First up: a small can of Kilz.
The project: Seal and prime the slight water damage to the baseboard and wall next to the sliding glass door once and for all.
- The damage dates back to Tropical Storm Allison. I had several places suffer from the blowing rain, including the window sills of all three windows in my garage (which I had replaced several years later) and this little stretch of baseboard and wall next to the slider. It backs up to an outdoor power outlet and caulking it with clear silicone solved the leaking problem but the damage is still there.
- The Kilz is for the brownish staining on the wall, in preparation for re-painting. The baseboard is getting professionally replaced on Friday morning. Finally. It's been an annoyance and I'm sure no one else has ever noticed it when visiting my home, but my eye goes to it every time I exit that door. I'll apply it later this week.
Next up: a small tub of pre-mix grout in Alabaster color (bone).
The project: Attempt to fill cracks in two tiles in the foyer and three tiles in the master bath.
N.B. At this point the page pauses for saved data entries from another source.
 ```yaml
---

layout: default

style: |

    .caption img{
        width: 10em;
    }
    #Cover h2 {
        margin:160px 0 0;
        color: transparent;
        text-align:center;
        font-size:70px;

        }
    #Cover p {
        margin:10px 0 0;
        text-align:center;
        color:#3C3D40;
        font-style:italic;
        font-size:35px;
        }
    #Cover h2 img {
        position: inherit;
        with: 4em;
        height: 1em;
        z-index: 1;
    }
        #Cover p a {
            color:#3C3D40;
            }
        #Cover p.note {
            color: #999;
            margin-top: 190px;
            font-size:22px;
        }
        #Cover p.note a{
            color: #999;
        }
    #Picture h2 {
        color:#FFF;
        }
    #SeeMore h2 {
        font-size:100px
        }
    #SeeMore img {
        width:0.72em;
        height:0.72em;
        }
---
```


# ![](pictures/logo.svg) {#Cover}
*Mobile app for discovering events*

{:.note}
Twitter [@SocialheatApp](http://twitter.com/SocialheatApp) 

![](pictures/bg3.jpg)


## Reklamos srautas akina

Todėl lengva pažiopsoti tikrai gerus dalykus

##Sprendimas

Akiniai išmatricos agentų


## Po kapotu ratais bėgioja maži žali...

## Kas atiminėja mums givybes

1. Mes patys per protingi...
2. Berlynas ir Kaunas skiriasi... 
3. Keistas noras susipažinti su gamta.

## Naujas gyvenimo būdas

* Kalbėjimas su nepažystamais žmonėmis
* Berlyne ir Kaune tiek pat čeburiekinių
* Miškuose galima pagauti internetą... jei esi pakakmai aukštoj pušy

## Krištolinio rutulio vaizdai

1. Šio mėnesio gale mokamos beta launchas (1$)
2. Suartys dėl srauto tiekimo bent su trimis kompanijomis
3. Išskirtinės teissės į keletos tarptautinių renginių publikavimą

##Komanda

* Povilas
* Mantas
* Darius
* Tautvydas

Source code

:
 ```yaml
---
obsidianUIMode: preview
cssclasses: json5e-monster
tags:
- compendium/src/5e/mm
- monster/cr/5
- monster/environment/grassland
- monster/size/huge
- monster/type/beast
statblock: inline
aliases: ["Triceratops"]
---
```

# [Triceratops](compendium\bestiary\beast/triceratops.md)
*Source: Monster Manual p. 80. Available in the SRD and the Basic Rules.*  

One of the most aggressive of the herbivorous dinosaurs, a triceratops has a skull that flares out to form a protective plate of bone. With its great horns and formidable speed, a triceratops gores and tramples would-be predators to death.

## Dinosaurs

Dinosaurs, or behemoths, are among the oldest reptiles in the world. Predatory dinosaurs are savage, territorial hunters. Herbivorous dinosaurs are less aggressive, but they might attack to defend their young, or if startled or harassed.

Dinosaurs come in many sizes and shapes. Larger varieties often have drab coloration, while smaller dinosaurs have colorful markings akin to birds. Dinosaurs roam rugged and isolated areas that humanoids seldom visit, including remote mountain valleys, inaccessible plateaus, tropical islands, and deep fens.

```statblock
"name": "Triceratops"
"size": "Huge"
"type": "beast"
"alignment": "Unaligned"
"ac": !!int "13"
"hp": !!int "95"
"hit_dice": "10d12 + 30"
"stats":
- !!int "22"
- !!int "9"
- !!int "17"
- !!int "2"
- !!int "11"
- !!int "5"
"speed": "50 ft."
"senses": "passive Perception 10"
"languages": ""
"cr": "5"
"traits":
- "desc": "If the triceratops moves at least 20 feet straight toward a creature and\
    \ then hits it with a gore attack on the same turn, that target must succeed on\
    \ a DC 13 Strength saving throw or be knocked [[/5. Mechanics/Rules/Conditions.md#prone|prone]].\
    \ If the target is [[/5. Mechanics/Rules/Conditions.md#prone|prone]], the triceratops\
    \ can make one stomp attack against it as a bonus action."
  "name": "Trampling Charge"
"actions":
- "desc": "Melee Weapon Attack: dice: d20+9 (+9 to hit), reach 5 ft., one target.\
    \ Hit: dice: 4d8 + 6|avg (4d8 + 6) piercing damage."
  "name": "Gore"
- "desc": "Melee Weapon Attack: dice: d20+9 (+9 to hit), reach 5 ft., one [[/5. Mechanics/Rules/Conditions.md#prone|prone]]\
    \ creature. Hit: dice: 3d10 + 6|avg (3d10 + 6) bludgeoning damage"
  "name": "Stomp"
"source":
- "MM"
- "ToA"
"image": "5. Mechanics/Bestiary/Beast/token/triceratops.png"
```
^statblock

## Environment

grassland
- If it works..... great; if not I'll go to plan B, which is two-step epoxy. I got it home and immediately got to work, applying it first to the foyer tiles, with the idea that I'd try it and if it wasn't working, no big deal, since I could always have the cracked tiles replaced (I have extras). It's even possible that the entire foyer flooring will get replaced (see the next item below).
- Well, I'm cautiously optimistic. The foyer cracks are barely noticeable now - probably not noticeable at all by someone who doesn't know they're there. Much of the cracked tiles are covered by a beautiful area rug that my son bought me when he was in Saudi Arabia anyway. The grout has a latex filler, and that seems to be working.
- Encouraged by the results, I moved on to the three tiles in the bathroom. These are larger tiles and with a matte finish. These came out even better. The grout match to the tile color is perfect. The cracks are nearly invisible now. Of course, there's no guarantee that the cracks won't continue to widen. But for now, I'm happy with the repairs.
Next stop: Review my tentative selection of Pergo for the kitchen.
The project: I have a carpet-stretching/cleaning company coming tomorrow morning to see if the ripples in my living room and hallway - thanks to having no A/C for two weeks after hurricane Ike - can be stretched out.
- I'm hoping this will succeed and that getting the carpet throughout the house steam-cleaned will buy me a few more years. Even though the carpet is 15 years old, it's a very expensive, dense plush and has held up extremely well.
- If the carpet stretching/cleaning is successful, I'll go ahead and get the vinyl replaced with Pergo throughout the kitchen, breakfast room, and laundry room. If the carpet cannot be successfully stretched, then I'll consider extending the Pergo into the living room, foyer, and halls. Don't want to proceed with the Pergo until I know the carpet outcome.
- Yep! After seeing it again today, I still like that Pergo Grand Oak! Will look "mah-velous" with my white cabinets and light counters.
Next Stop: Lighting Department
The project: Replace the outside light fixture at the front door.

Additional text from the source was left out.